The Namamugi Incident is less well known in the West, but I am hoping all that will change as it features prominently in my novel “Milligan and the Samurai Rebels”, available now from all good online bookshops (as long they are called Amazon). The established history - which does not record Milligan’s presence at Namamugi nor his poor horsemanship that brought about the whole murderous exchange - is that Richardson and three others from the Foreign Settlement at Yokohama went for a ride in the surrounding countryside and at Namamugi on the great East-Wast highway, the Tokaido, they encountered the party accompanying a Satsuma lord on his way back from Edo (as Tokyo was then known). Japanese practice in such a circumstance was to dismount, kneel and lower one’s forehead to the floor until the lord had passed. Aware of this expectation but unwilling to fulfill it, the Westerners were attacked by samurai retainers and Richardson was killed. His body, when later discovered, was horribly mutilated with dozens of sword cuts.
Needless to say the British authorities and the other Westerners were less than amused, and a few months later a punitive mission to Satsuma was undertaken by British forces.
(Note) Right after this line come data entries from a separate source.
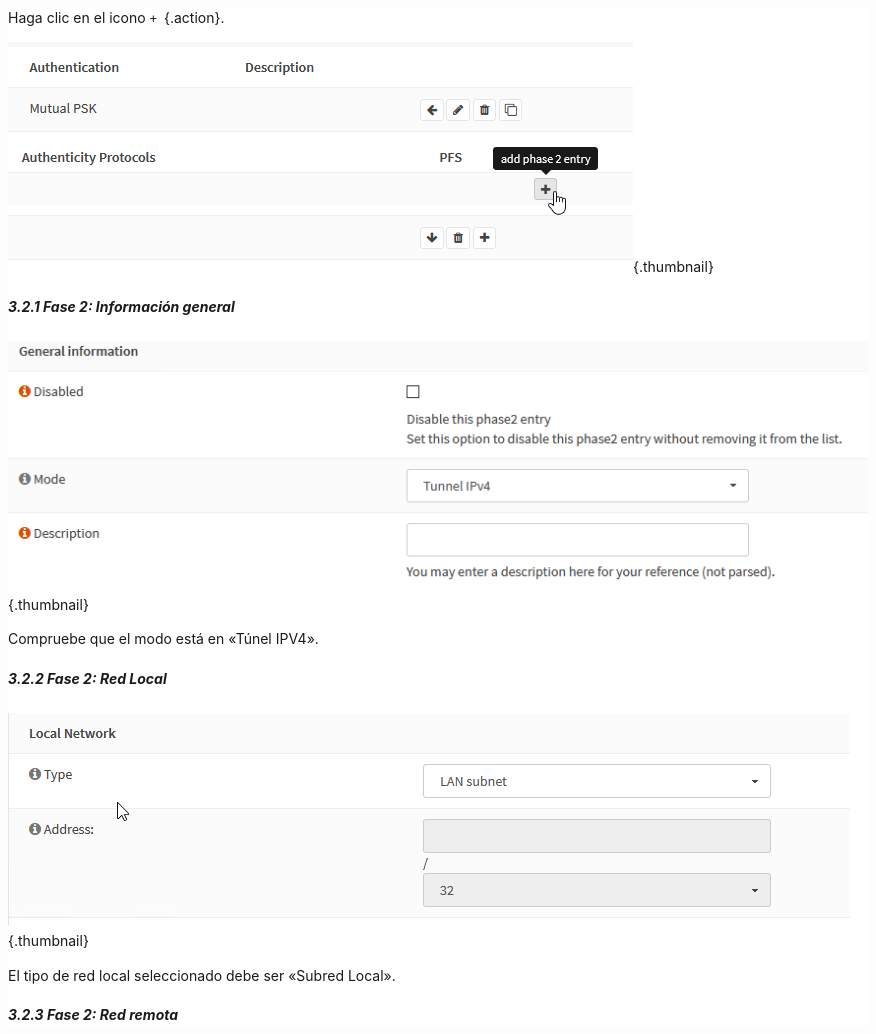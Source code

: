 Haga clic en el icono `+ `{.action}.

![zerto vpn](images/image-EN-16.png){.thumbnail}

##### 3.2.1 Fase 2: Información general

![zerto vpn](images/image-EN-17.png){.thumbnail}

Compruebe que el modo está en «Túnel IPV4».

##### 3.2.2 Fase 2: Red Local

![zerto vpn](images/image-EN-18.png){.thumbnail}

El tipo de red local seleccionado debe ser «Subred Local».

##### 3.2.3 Fase 2: Red remota
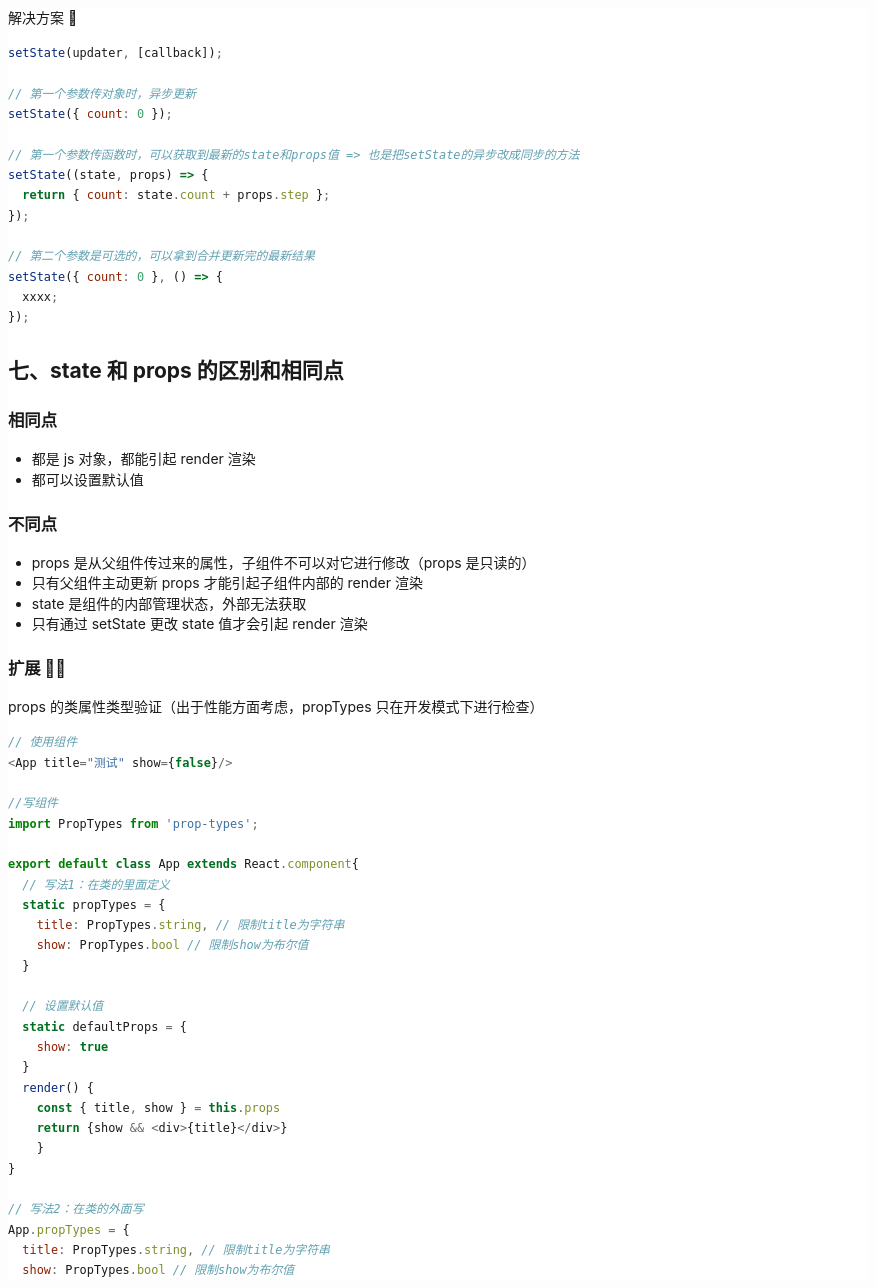 解决方案 🙋

```js
setState(updater, [callback]);

// 第一个参数传对象时，异步更新
setState({ count: 0 });

// 第一个参数传函数时，可以获取到最新的state和props值 => 也是把setState的异步改成同步的方法
setState((state, props) => {
  return { count: state.count + props.step };
});

// 第二个参数是可选的，可以拿到合并更新完的最新结果
setState({ count: 0 }, () => {
  xxxx;
});
```

## 七、state 和 props 的区别和相同点

### 相同点

- 都是 js 对象，都能引起 render 渲染
- 都可以设置默认值

### 不同点

- props 是从父组件传过来的属性，子组件不可以对它进行修改（props 是只读的）
- 只有父组件主动更新 props 才能引起子组件内部的 render 渲染
- state 是组件的内部管理状态，外部无法获取
- 只有通过 setState 更改 state 值才会引起 render 渲染

### 扩展 🏄‍♀️

props 的类属性类型验证（出于性能方面考虑，propTypes 只在开发模式下进行检查）

```js
// 使用组件
<App title="测试" show={false}/>

//写组件
import PropTypes from 'prop-types';

export default class App extends React.component{
  // 写法1：在类的里面定义
  static propTypes = {
    title: PropTypes.string, // 限制title为字符串
    show: PropTypes.bool // 限制show为布尔值
  }

  // 设置默认值
  static defaultProps = {
    show: true
  }
  render() {
    const { title, show } = this.props
    return {show && <div>{title}</div>}
	}
}

// 写法2：在类的外面写
App.propTypes = {
  title: PropTypes.string, // 限制title为字符串
  show: PropTypes.bool // 限制show为布尔值
```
Ironically, this conflict brought Britain and Satsuma closer together, with the former becoming the latter’s main source of modern arms; weapons which were ultimately used to topple the Tokugawa Shogunate and usher in Imperial rule and modern Japan in 1868. You might therefore say that the main loser that day at Namamugi was the Shogun, after poor Richardson himself of course.
The Yokohama exhibition itself consists mostly of documents from the time, with the odd period photograph thrown in. Not wildly exciting for the casual tourist, and with no English explanations you have to read Japanese to get anything from it. I liked the description of the incident as “a result of a number of cultural misunderstandings”.
Well, perhaps. Westerners’ cultural misunderstandings in Japan, such as not taking your shoes off when entering a house, tend to cause only minor offence. They don’t usually lead to bloody murder, but then times have changed and I guess we should be thankful for that.